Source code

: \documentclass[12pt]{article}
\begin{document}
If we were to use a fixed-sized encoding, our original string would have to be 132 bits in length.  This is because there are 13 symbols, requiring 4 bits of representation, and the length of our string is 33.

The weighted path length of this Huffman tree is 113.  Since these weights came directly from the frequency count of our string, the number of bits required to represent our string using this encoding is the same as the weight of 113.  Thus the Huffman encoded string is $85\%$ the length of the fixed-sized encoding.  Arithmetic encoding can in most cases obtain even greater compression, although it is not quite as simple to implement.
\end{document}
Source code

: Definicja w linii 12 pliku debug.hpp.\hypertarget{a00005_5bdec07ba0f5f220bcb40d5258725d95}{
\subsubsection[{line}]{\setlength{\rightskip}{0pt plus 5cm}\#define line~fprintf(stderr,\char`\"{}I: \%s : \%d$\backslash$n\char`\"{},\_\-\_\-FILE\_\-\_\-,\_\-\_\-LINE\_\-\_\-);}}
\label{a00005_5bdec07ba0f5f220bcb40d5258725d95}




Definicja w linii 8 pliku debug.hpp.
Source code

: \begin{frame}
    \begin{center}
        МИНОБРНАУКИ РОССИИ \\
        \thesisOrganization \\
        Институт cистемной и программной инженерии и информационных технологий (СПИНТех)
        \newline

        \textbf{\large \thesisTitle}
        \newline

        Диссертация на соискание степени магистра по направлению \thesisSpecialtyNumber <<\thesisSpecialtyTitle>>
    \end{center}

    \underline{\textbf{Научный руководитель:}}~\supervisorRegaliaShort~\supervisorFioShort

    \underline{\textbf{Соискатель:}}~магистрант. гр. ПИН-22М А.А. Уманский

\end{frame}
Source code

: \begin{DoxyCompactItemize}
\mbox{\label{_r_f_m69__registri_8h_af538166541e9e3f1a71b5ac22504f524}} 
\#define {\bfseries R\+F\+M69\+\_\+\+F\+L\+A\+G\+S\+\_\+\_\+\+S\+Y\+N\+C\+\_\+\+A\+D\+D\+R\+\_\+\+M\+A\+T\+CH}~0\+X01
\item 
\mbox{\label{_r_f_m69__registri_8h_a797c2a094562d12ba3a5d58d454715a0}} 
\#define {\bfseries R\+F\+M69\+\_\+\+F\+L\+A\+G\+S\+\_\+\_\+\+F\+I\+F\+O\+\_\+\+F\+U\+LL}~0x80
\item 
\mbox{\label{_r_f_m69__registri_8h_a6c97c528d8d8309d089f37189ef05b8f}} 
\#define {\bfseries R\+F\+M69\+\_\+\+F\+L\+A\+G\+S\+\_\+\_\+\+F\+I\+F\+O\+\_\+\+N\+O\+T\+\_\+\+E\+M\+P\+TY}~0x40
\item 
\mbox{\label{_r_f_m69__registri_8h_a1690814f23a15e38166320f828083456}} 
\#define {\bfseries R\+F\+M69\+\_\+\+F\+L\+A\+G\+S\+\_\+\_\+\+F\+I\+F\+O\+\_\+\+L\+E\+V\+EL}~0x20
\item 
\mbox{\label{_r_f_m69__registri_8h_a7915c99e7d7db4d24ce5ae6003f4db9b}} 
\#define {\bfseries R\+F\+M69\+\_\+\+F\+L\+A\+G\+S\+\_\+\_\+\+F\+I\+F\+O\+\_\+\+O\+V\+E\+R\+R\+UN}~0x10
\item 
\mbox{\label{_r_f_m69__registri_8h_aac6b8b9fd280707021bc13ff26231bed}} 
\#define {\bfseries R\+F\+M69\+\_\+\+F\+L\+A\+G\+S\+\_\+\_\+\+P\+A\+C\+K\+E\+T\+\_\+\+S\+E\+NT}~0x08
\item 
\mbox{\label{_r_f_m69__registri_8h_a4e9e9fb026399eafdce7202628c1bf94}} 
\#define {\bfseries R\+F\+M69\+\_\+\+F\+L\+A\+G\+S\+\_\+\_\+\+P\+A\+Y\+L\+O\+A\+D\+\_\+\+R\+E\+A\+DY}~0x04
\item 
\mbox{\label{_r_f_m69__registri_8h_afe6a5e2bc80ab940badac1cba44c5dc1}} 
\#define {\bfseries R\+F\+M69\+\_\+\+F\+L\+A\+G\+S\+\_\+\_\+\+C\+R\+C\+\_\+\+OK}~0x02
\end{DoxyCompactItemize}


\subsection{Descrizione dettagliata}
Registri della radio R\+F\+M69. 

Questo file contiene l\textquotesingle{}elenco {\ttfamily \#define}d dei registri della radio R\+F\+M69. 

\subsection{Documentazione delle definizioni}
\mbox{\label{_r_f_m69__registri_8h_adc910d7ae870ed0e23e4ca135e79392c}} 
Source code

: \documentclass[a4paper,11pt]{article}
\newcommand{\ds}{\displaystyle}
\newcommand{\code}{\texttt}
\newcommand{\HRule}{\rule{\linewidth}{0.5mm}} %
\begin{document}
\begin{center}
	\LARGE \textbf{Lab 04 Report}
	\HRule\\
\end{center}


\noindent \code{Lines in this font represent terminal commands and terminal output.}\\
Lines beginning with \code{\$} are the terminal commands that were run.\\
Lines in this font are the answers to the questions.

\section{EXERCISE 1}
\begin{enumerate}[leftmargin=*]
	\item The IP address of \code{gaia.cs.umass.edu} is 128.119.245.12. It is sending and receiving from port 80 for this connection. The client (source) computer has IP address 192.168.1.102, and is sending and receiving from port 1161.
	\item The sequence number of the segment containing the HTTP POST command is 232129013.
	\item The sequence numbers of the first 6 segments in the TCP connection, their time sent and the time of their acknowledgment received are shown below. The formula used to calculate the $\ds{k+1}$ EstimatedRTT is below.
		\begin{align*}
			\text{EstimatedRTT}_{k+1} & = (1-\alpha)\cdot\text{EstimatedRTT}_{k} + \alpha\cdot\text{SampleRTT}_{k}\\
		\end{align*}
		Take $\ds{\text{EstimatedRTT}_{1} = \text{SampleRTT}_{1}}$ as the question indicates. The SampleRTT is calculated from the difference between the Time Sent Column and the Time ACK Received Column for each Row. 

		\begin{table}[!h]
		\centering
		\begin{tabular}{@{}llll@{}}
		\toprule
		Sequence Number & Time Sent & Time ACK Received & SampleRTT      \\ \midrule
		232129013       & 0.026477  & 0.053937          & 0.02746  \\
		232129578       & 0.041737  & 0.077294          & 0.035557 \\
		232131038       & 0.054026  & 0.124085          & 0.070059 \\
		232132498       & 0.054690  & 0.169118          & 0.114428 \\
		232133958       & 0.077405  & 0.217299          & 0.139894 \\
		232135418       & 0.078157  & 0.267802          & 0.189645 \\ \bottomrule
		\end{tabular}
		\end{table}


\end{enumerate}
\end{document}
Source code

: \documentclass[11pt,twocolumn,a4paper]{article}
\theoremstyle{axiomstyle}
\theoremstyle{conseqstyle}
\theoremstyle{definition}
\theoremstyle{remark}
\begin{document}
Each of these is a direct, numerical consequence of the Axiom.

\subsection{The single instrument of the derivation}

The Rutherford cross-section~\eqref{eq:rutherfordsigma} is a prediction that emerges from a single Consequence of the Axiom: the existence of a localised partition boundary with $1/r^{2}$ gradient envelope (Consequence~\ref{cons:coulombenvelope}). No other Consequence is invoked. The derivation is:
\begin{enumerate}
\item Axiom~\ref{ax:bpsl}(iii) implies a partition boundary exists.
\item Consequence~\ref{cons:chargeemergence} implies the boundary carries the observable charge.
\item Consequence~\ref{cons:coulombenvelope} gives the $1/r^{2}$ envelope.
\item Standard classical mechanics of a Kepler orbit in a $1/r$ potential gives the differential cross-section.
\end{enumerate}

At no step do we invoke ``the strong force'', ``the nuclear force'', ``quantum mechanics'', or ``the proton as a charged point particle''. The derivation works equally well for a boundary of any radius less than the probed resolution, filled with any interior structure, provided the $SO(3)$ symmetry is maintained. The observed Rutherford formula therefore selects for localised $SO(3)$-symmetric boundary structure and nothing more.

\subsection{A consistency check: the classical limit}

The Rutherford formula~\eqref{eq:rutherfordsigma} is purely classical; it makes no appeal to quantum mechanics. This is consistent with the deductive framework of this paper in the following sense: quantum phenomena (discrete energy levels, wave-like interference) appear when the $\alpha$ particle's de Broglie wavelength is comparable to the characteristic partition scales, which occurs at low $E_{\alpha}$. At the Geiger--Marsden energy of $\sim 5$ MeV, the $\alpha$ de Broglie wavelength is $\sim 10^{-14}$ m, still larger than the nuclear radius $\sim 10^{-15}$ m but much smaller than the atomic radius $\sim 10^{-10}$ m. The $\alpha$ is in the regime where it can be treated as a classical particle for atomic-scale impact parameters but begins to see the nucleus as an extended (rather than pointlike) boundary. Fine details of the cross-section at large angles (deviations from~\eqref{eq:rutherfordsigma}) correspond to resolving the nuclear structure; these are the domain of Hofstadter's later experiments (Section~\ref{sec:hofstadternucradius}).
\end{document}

◆ ◆ ◆ ◆ ◆

What is needed is an exact copy of the entries from their first line down to the line with "linii 12 pliku", that line included, and nothing beyond it.

Task answer:
Source code

: \documentclass[12pt]{article}
\begin{document}
If we were to use a fixed-sized encoding, our original string would have to be 132 bits in length.  This is because there are 13 symbols, requiring 4 bits of representation, and the length of our string is 33.

The weighted path length of this Huffman tree is 113.  Since these weights came directly from the frequency count of our string, the number of bits required to represent our string using this encoding is the same as the weight of 113.  Thus the Huffman encoded string is $85\%$ the length of the fixed-sized encoding.  Arithmetic encoding can in most cases obtain even greater compression, although it is not quite as simple to implement.
\end{document}
Source code

: Definicja w linii 12 pliku debug.hpp.\hypertarget{a00005_5bdec07ba0f5f220bcb40d5258725d95}{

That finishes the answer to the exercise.